Stored data entries:
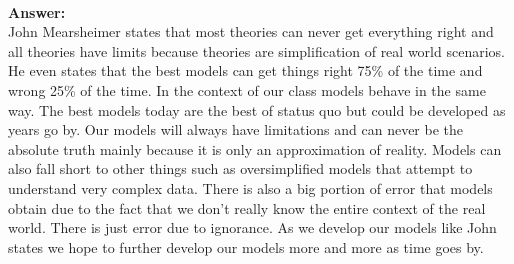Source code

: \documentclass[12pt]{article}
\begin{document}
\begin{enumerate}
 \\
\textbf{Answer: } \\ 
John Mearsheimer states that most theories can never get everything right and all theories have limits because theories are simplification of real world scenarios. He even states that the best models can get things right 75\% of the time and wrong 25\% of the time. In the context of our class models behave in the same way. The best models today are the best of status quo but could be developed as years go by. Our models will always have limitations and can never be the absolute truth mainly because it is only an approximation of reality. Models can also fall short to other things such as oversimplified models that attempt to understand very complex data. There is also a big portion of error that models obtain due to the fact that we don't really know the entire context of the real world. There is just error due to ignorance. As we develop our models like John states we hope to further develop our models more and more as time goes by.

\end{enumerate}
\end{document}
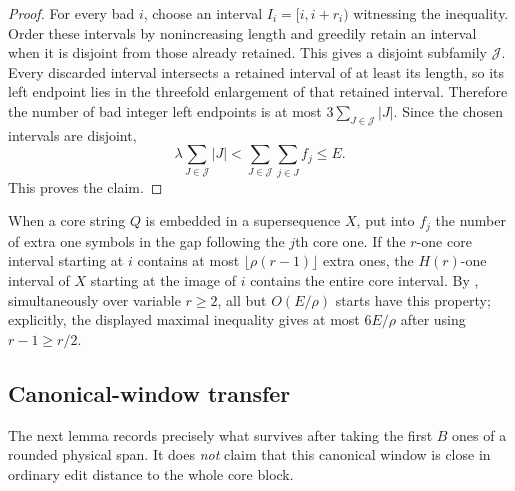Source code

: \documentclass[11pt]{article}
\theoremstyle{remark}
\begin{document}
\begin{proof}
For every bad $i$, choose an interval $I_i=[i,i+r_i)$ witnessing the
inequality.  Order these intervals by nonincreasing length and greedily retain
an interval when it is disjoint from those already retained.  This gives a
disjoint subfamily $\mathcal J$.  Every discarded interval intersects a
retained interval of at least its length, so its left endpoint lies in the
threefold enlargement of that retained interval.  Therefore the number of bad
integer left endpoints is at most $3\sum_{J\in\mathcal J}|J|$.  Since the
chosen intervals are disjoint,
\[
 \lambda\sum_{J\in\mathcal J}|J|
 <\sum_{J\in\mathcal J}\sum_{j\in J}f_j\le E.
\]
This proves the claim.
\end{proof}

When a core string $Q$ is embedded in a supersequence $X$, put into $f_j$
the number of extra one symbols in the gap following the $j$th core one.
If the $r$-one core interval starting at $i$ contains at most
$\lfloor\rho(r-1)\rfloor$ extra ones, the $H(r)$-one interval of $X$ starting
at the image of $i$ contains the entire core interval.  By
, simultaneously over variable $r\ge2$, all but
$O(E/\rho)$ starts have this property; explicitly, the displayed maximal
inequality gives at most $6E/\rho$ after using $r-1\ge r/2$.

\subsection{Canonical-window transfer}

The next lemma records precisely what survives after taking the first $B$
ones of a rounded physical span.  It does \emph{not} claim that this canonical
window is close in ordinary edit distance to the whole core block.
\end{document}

* **Exercise brief**: Say how many lines of the data above have the string "length" in them, and write nothing besides that number.

* **Exercise solution**: 2